Journal

Célia Oneto Bensaid joue Glass, Ravel et Pépin (#NoMadMusic)/ Le Disque de la Semaine – Envoûtant continuum – Compte-rendu

Le nom de Célia Oneto Bensaid est déjà connu des mélomanes, qu’ils soient amateurs de mélodie et de lied (domaine où la pianiste forme un duo exemplaire de complicité avec la soprano Marie-Laure Garnier) ou de clavier. On avait été séduit par les couleurs et l’énergie contagieuse de son tout premier disque : un récital Gershwin-Bernstein (1) formé pour l’essentiel de superbes transcriptions de sa main. Une très belle réussite déjà mais, avec ce disque « Metamorphosis », tout juste paru, la jeune pianiste française franchit d’évidence un cap et signe un enregistrement dont la singularité et le degré d’aboutissement forcent l’admiration
 
 
Philipp Glass : Metamorphosis One (ext.)
 
Maurice Ravel : La vallée des cloches (ext.)

C’est durant l’étrange et confiné printemps de l’an dernier qu’elle a imaginé et mûri un programme réunissant Metamorphosis de Philipp Glass et les non moins fameux Miroirs de Maurice Ravel. Des partitions archi-connues certes, mais le coup de maître est d’avoir su en renouveler la perception en mêlant intimement les deux cahiers (en cinq numéros l’un comme l’autre) et, surtout, en s’affranchissant de l’ordre des pièces dans chacun d’eux. Au commencement, Metamorphosis One s’enchaîne, sans l’ombre d’un hiatus, au dernier des Miroirs, La vallée des cloches : on éprouve une sensation de plongée dans un envoûtant continuum musical ; il vous saisit, irrésistiblement ...
 

Camille Pépin : Number I (ext.)
 
Camille Pépin © Natacha Colmez-Collard
 
Maurice Ravel : Alborada del gracioso (ext.)

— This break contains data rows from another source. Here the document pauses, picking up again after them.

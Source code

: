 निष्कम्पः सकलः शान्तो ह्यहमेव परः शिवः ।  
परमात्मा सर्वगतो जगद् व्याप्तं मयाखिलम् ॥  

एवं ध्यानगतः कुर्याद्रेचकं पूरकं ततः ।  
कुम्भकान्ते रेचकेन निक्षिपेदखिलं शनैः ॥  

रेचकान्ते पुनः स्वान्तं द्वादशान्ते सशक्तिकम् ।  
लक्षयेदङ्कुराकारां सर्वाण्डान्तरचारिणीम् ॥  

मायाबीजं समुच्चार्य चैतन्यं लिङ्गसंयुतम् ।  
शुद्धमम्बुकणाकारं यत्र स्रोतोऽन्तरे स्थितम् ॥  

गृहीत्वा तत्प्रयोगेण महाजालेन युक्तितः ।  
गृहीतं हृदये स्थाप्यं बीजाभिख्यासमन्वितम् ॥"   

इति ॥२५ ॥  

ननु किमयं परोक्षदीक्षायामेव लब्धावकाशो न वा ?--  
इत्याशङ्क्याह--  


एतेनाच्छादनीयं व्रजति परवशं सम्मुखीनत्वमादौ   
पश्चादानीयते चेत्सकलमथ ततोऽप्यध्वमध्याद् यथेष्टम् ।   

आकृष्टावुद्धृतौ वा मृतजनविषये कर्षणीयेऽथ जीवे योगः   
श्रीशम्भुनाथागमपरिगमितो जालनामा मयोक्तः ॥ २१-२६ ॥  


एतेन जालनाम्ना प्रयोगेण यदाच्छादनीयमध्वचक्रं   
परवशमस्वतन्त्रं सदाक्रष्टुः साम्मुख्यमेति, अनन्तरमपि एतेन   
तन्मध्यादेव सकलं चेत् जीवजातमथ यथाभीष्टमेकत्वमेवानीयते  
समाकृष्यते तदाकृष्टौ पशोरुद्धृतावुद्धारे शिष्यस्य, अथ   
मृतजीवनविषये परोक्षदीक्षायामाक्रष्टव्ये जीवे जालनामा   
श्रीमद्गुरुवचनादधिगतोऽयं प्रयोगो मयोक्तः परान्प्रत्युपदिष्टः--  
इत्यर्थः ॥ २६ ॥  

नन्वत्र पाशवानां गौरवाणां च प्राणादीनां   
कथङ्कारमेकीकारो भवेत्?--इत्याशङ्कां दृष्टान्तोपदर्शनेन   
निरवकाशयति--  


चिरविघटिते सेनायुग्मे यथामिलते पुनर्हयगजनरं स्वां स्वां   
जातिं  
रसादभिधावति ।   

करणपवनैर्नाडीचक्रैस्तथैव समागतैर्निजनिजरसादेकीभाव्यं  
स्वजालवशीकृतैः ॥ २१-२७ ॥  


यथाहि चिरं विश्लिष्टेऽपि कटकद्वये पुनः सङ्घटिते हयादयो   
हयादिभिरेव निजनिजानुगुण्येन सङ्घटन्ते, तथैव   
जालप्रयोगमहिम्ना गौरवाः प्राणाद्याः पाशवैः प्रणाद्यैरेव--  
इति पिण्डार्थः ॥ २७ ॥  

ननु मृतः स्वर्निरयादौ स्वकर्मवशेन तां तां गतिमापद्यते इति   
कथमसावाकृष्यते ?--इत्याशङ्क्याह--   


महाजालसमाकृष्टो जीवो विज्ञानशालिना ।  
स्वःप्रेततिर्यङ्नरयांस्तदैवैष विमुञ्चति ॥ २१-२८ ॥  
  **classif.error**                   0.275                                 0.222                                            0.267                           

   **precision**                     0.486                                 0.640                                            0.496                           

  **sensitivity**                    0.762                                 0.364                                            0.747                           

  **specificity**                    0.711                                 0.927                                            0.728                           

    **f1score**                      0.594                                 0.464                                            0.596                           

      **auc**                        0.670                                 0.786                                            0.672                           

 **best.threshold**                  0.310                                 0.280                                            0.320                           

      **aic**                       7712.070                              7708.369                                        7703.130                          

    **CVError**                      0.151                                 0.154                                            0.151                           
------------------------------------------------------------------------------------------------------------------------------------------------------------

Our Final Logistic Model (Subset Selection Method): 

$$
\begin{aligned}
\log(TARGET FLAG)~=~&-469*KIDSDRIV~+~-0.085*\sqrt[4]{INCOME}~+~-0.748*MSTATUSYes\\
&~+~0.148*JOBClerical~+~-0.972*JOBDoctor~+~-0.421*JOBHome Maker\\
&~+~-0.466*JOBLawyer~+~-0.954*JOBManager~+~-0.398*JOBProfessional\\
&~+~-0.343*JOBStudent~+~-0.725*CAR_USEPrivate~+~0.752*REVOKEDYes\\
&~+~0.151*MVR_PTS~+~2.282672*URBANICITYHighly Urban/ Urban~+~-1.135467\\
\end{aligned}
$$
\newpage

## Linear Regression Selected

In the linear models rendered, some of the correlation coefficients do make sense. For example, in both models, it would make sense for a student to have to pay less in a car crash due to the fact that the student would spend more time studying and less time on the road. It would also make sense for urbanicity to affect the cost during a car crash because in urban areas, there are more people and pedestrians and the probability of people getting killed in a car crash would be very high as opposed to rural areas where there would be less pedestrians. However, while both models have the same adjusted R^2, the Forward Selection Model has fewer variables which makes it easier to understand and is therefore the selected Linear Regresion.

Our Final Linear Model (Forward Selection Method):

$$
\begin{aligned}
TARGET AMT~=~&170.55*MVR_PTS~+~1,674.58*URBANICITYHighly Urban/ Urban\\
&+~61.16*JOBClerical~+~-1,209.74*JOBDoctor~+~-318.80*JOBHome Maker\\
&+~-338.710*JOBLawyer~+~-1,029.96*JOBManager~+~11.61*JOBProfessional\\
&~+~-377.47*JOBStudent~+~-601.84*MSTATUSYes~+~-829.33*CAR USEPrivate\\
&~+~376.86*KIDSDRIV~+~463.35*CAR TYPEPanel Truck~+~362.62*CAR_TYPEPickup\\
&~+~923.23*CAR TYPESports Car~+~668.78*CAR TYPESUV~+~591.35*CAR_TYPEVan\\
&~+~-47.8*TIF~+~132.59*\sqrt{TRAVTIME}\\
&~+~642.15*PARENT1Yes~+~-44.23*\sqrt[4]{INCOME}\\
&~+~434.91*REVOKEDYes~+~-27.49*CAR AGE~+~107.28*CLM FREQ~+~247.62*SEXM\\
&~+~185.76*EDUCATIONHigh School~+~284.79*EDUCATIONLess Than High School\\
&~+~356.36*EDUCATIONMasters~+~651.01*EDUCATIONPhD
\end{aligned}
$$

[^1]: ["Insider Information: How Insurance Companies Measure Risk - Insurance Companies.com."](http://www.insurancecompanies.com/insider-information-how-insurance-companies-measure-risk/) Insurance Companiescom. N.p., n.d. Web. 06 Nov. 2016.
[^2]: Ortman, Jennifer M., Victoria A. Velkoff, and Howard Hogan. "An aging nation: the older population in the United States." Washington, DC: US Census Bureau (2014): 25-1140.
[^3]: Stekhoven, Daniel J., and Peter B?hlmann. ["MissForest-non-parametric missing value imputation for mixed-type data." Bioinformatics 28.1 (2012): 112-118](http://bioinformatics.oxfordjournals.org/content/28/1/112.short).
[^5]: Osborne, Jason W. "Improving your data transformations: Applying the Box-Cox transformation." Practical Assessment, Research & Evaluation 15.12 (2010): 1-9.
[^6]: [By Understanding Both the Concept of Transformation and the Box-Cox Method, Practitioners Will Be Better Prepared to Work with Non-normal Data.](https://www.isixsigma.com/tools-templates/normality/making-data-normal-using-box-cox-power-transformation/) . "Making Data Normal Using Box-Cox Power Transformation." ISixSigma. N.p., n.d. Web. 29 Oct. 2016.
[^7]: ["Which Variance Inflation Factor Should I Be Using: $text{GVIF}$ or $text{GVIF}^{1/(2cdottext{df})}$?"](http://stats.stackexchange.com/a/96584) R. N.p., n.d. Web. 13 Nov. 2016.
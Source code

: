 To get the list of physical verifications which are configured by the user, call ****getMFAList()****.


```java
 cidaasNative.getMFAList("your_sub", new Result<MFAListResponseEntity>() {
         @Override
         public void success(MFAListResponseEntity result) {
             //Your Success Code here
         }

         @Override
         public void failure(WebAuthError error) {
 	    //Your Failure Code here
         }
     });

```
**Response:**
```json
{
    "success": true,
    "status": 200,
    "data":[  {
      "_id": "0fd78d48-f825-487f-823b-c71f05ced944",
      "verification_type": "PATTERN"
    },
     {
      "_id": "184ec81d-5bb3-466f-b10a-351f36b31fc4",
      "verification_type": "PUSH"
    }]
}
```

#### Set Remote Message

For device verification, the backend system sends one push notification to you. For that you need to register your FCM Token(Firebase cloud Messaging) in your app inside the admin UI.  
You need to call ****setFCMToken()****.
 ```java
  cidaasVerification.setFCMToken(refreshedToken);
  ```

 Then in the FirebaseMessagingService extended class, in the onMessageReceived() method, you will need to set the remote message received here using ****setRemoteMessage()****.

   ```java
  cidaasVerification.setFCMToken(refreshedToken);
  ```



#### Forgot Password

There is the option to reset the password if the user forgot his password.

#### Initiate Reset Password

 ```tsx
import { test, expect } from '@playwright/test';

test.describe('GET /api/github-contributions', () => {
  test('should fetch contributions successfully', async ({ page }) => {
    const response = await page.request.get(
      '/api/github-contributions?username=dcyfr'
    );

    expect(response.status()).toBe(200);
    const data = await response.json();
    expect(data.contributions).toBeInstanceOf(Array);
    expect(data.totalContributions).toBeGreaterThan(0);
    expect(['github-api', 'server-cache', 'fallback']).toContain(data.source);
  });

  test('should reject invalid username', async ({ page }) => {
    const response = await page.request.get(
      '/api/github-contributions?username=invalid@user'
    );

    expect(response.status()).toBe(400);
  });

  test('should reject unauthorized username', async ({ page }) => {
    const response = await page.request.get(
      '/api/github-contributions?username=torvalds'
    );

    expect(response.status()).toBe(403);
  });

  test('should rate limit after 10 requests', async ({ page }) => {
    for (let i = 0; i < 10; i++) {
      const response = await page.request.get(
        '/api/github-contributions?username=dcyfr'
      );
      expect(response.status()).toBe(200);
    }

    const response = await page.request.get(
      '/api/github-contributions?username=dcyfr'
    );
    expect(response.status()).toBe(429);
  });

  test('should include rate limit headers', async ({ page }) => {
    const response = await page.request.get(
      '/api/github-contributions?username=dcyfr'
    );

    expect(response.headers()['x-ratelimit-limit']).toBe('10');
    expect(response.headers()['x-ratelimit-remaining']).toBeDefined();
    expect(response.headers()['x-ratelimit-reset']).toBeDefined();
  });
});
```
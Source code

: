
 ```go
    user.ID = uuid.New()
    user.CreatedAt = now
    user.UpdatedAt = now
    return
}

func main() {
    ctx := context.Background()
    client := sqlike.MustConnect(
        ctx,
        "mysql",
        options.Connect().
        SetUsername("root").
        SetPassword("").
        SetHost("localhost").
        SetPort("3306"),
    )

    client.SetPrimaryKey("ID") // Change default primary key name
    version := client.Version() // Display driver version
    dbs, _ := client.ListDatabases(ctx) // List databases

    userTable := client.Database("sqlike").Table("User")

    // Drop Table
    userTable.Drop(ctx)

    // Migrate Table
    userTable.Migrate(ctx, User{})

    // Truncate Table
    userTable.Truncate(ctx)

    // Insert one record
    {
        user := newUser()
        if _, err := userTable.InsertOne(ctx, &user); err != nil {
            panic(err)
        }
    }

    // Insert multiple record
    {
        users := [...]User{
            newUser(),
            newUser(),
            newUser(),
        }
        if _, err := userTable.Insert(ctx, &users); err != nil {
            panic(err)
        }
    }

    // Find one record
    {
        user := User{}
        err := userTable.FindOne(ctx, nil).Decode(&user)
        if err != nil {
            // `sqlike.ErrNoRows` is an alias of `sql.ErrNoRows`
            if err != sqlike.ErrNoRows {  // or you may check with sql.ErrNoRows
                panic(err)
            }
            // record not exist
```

Célia Oneto Bensaid a aussi embarqué dans son voyage une prenante partition de Camille Pépin : Number I, pièce d’une huitaine de minutes, inspirée d’une toile de Jackson Pollock. Elle connaît particulièrement bien l’univers de la compositrice et sait magnifier un sens du timbre, un art de l’orchestration pianistique (pour reprendre la formule d’Aguettant) qui, sans aucun passéisme, tendent la main à Debussy. On trouve de vigoureux coups de pinceau et de brosse dans Number I, mais aussi des effets de résonance, pareils à des cloches lointaines, dont le mystère et la force hypnotique prolongent idéalement celles de Ravel.
 

Philipp Glass : Metamorphosis Five (ext.)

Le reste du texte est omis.